Merkel-Brief für Caritas-Wohngruppe in der Fuldaer St. Vinzenzstraße 

Antwortschreiben der Bundeskanzlerin: Danke für Verständnis wegen der Einschränkungen 

Fulda - Ein Brief aus dem Bundeskanzleramt? Diözesan-Caritasdirektor Dr. Markus Juch und auch das Leitungsteam des Caritas-Ressorts Behindertenhilfe zeigten sich gleichermaßen angenehm überrascht, als ein freundliches Schreiben von Bundeskanzlerin Merkel in der Eingangspost des Caritas-Hauses St. Elisabeth in der Fuldaer St. Vinzenzstraße zu finden war.

Da es sich an die Bewohnerinnen und Bewohner der Wohngruppe Philipp richtete, wurde es umgehend dorthin weitergeleitet. Die kleine Geschichte dahinter wollten nun aber natürlich alle im Caritasverband und in der Behindertenhilfe erfahren: Während des Shutdowns wegen der Corona-Pandemie hatte die Wohngemeinschaft Philipp sich entschieden, der Bundeskanzlerin ein positives Signal zu senden, dass man die Einschränkungen als notwendige Schutzmaßnahmen verstand und damit einverstanden war.

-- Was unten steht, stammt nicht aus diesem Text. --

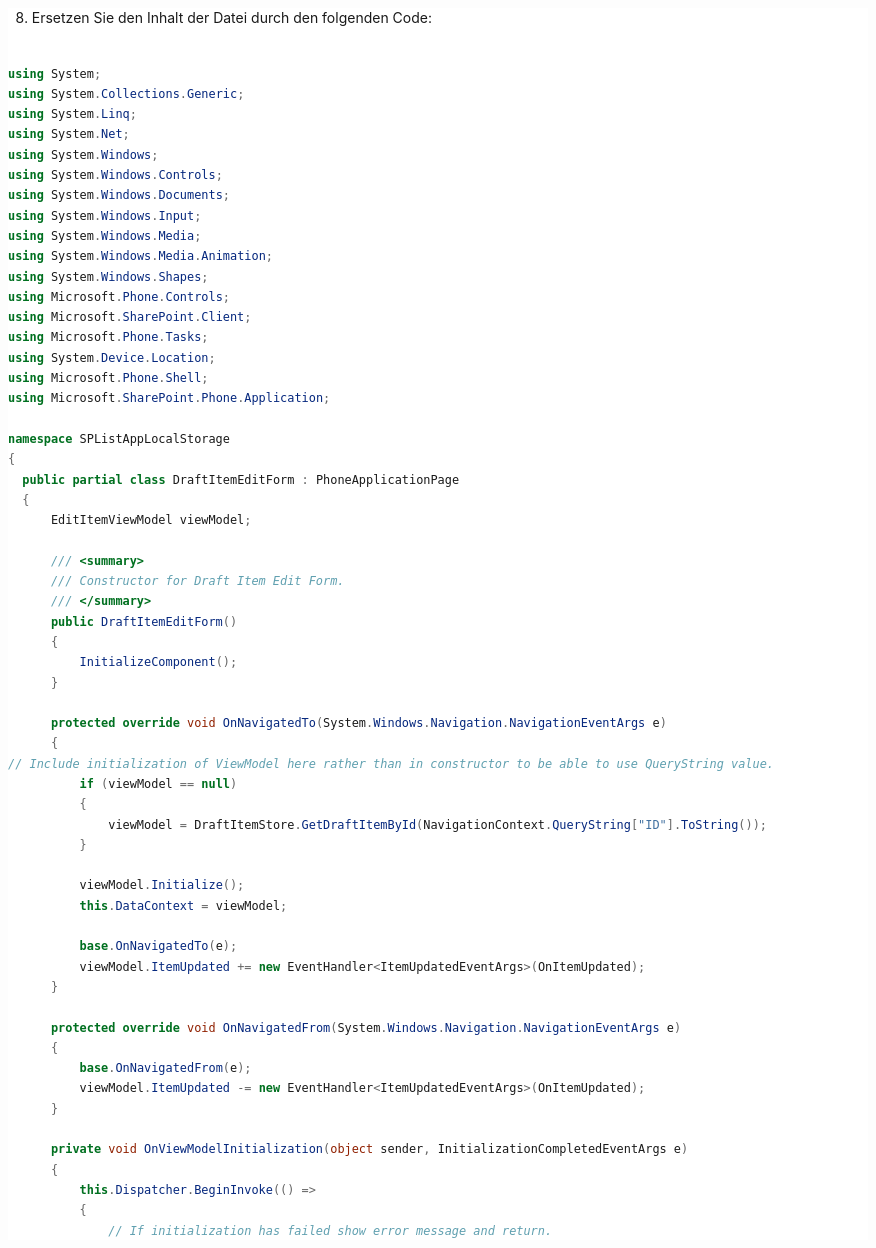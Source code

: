   
8. Ersetzen Sie den Inhalt der Datei durch den folgenden Code:
    
  ```cs
  
using System;
using System.Collections.Generic;
using System.Linq;
using System.Net;
using System.Windows;
using System.Windows.Controls;
using System.Windows.Documents;
using System.Windows.Input;
using System.Windows.Media;
using System.Windows.Media.Animation;
using System.Windows.Shapes;
using Microsoft.Phone.Controls;
using Microsoft.SharePoint.Client;
using Microsoft.Phone.Tasks;
using System.Device.Location;
using Microsoft.Phone.Shell;
using Microsoft.SharePoint.Phone.Application;

namespace SPListAppLocalStorage
{
    public partial class DraftItemEditForm : PhoneApplicationPage
    {
        EditItemViewModel viewModel;

        /// <summary>
        /// Constructor for Draft Item Edit Form.
        /// </summary>
        public DraftItemEditForm()
        {
            InitializeComponent();
        }

        protected override void OnNavigatedTo(System.Windows.Navigation.NavigationEventArgs e)
        {
 // Include initialization of ViewModel here rather than in constructor to be able to use QueryString value.
            if (viewModel == null)
            {
                viewModel = DraftItemStore.GetDraftItemById(NavigationContext.QueryString["ID"].ToString());
            }

            viewModel.Initialize();
            this.DataContext = viewModel;

            base.OnNavigatedTo(e);
            viewModel.ItemUpdated += new EventHandler<ItemUpdatedEventArgs>(OnItemUpdated);
        }

        protected override void OnNavigatedFrom(System.Windows.Navigation.NavigationEventArgs e)
        {
            base.OnNavigatedFrom(e);
            viewModel.ItemUpdated -= new EventHandler<ItemUpdatedEventArgs>(OnItemUpdated);
        }

        private void OnViewModelInitialization(object sender, InitializationCompletedEventArgs e)
        {
            this.Dispatcher.BeginInvoke(() =>
            {
                // If initialization has failed show error message and return.
  ```
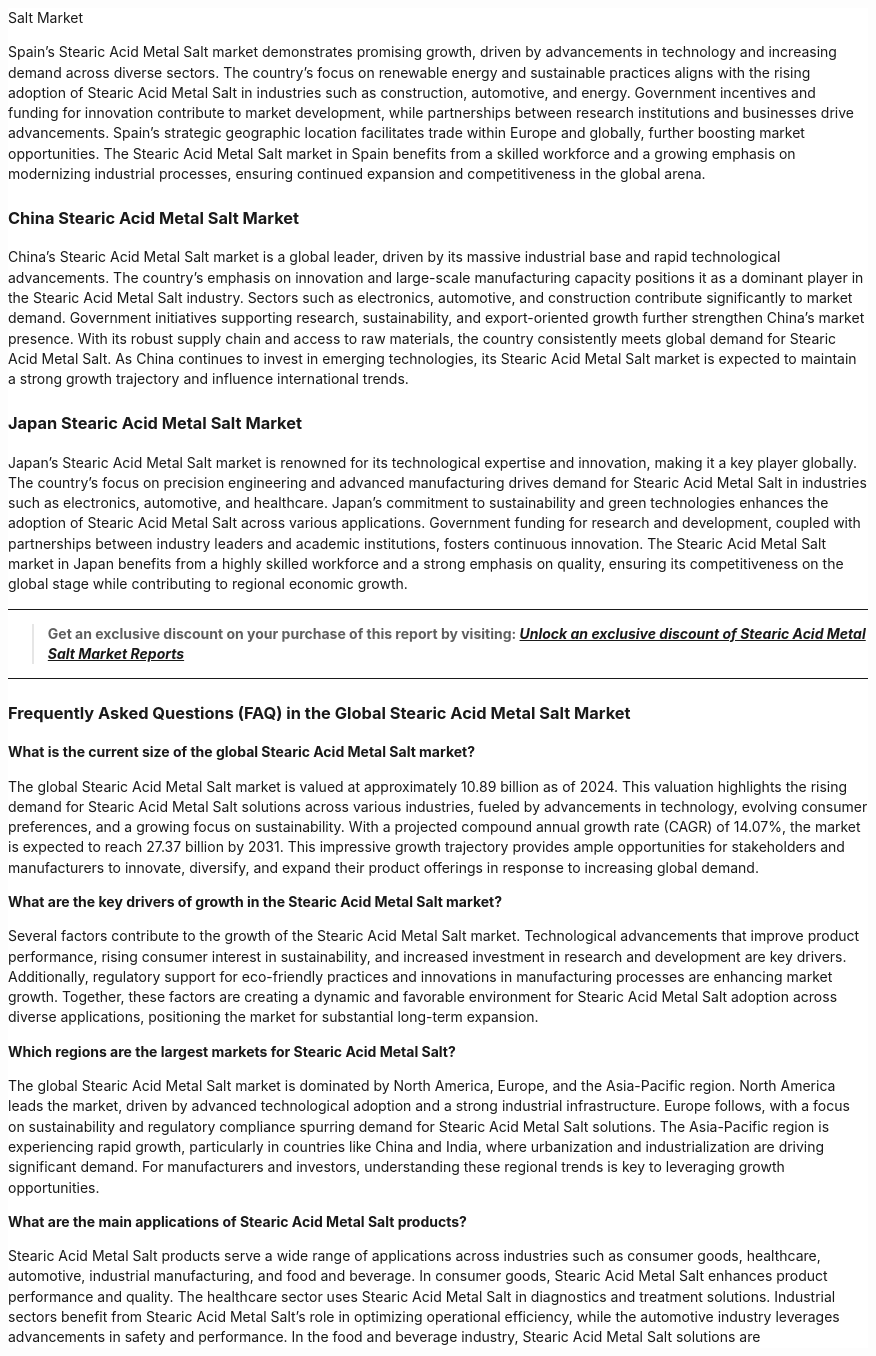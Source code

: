 Salt Market</h3><p>Spain&rsquo;s Stearic Acid Metal Salt market demonstrates promising growth, driven by advancements in technology and increasing demand across diverse sectors. The country&rsquo;s focus on renewable energy and sustainable practices aligns with the rising adoption of Stearic Acid Metal Salt in industries such as construction, automotive, and energy. Government incentives and funding for innovation contribute to market development, while partnerships between research institutions and businesses drive advancements. Spain&rsquo;s strategic geographic location facilitates trade within Europe and globally, further boosting market opportunities. The Stearic Acid Metal Salt market in Spain benefits from a skilled workforce and a growing emphasis on modernizing industrial processes, ensuring continued expansion and competitiveness in the global arena.</p><h3>China Stearic Acid Metal Salt Market</h3><p>China&rsquo;s Stearic Acid Metal Salt market is a global leader, driven by its massive industrial base and rapid technological advancements. The country&rsquo;s emphasis on innovation and large-scale manufacturing capacity positions it as a dominant player in the Stearic Acid Metal Salt industry. Sectors such as electronics, automotive, and construction contribute significantly to market demand. Government initiatives supporting research, sustainability, and export-oriented growth further strengthen China&rsquo;s market presence. With its robust supply chain and access to raw materials, the country consistently meets global demand for Stearic Acid Metal Salt. As China continues to invest in emerging technologies, its Stearic Acid Metal Salt market is expected to maintain a strong growth trajectory and influence international trends.</p><h3>Japan Stearic Acid Metal Salt Market</h3><p>Japan&rsquo;s Stearic Acid Metal Salt market is renowned for its technological expertise and innovation, making it a key player globally. The country&rsquo;s focus on precision engineering and advanced manufacturing drives demand for Stearic Acid Metal Salt in industries such as electronics, automotive, and healthcare. Japan&rsquo;s commitment to sustainability and green technologies enhances the adoption of Stearic Acid Metal Salt across various applications. Government funding for research and development, coupled with partnerships between industry leaders and academic institutions, fosters continuous innovation. The Stearic Acid Metal Salt market in Japan benefits from a highly skilled workforce and a strong emphasis on quality, ensuring its competitiveness on the global stage while contributing to regional economic growth.</p><hr /><blockquote><p><strong>Get an exclusive discount on your purchase of this report by visiting: <em><a href="://marketresearchpulse.com/ask-for-discount/10095?utm_source=Github&amp;utm_medium=091">Unlock an exclusive discount of Stearic Acid Metal Salt Market Reports</a></em>&nbsp;</strong></p></blockquote><hr /><h3>Frequently Asked Questions (FAQ) in the Global Stearic Acid Metal Salt Market</h3><p><strong>What is the current size of the global Stearic Acid Metal Salt market?</strong></p><p>The global Stearic Acid Metal Salt market is valued at approximately 10.89 billion as of 2024. This valuation highlights the rising demand for Stearic Acid Metal Salt solutions across various industries, fueled by advancements in technology, evolving consumer preferences, and a growing focus on sustainability. With a projected compound annual growth rate (CAGR) of 14.07%, the market is expected to reach 27.37 billion by 2031. This impressive growth trajectory provides ample opportunities for stakeholders and manufacturers to innovate, diversify, and expand their product offerings in response to increasing global demand.</p><p><strong>What are the key drivers of growth in the Stearic Acid Metal Salt market?</strong></p><p>Several factors contribute to the growth of the Stearic Acid Metal Salt market. Technological advancements that improve product performance, rising consumer interest in sustainability, and increased investment in research and development are key drivers. Additionally, regulatory support for eco-friendly practices and innovations in manufacturing processes are enhancing market growth. Together, these factors are creating a dynamic and favorable environment for Stearic Acid Metal Salt adoption across diverse applications, positioning the market for substantial long-term expansion.</p><p><strong>Which regions are the largest markets for Stearic Acid Metal Salt?</strong></p><p>The global Stearic Acid Metal Salt market is dominated by North America, Europe, and the Asia-Pacific region. North America leads the market, driven by advanced technological adoption and a strong industrial infrastructure. Europe follows, with a focus on sustainability and regulatory compliance spurring demand for Stearic Acid Metal Salt solutions. The Asia-Pacific region is experiencing rapid growth, particularly in countries like China and India, where urbanization and industrialization are driving significant demand. For manufacturers and investors, understanding these regional trends is key to leveraging growth opportunities.</p><p><strong>What are the main applications of Stearic Acid Metal Salt products?</strong></p><p>Stearic Acid Metal Salt products serve a wide range of applications across industries such as consumer goods, healthcare, automotive, industrial manufacturing, and food and beverage. In consumer goods, Stearic Acid Metal Salt enhances product performance and quality. The healthcare sector uses Stearic Acid Metal Salt in diagnostics and treatment solutions. Industrial sectors benefit from Stearic Acid Metal Salt&rsquo;s role in optimizing operational efficiency, while the automotive industry leverages advancements in safety and performance. In the food and beverage industry, Stearic Acid Metal Salt solutions are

Bundeskanzlerin Merkel reagierte erfreut und schrieb in ihrem Antwortbrief: „Dass Sie … ein so großes Verständnis aufbringen und die Maßnahmen befürworten, finde ich großartig und danke Ihnen dafür von ganzem Herzen. … So haben Sie mit dazu beigetragen, dass wir gemeinsam so viel in den letzten Monaten geschafft haben!“

Die Mitglieder der Wohngruppe Philipp sind selbstverständlich stolz über das Kanzlerinnen- Schreiben, dass jetzt natürlich für alle sichtbar gerahmt an der Wand im Gemeinschaftsraum hängt.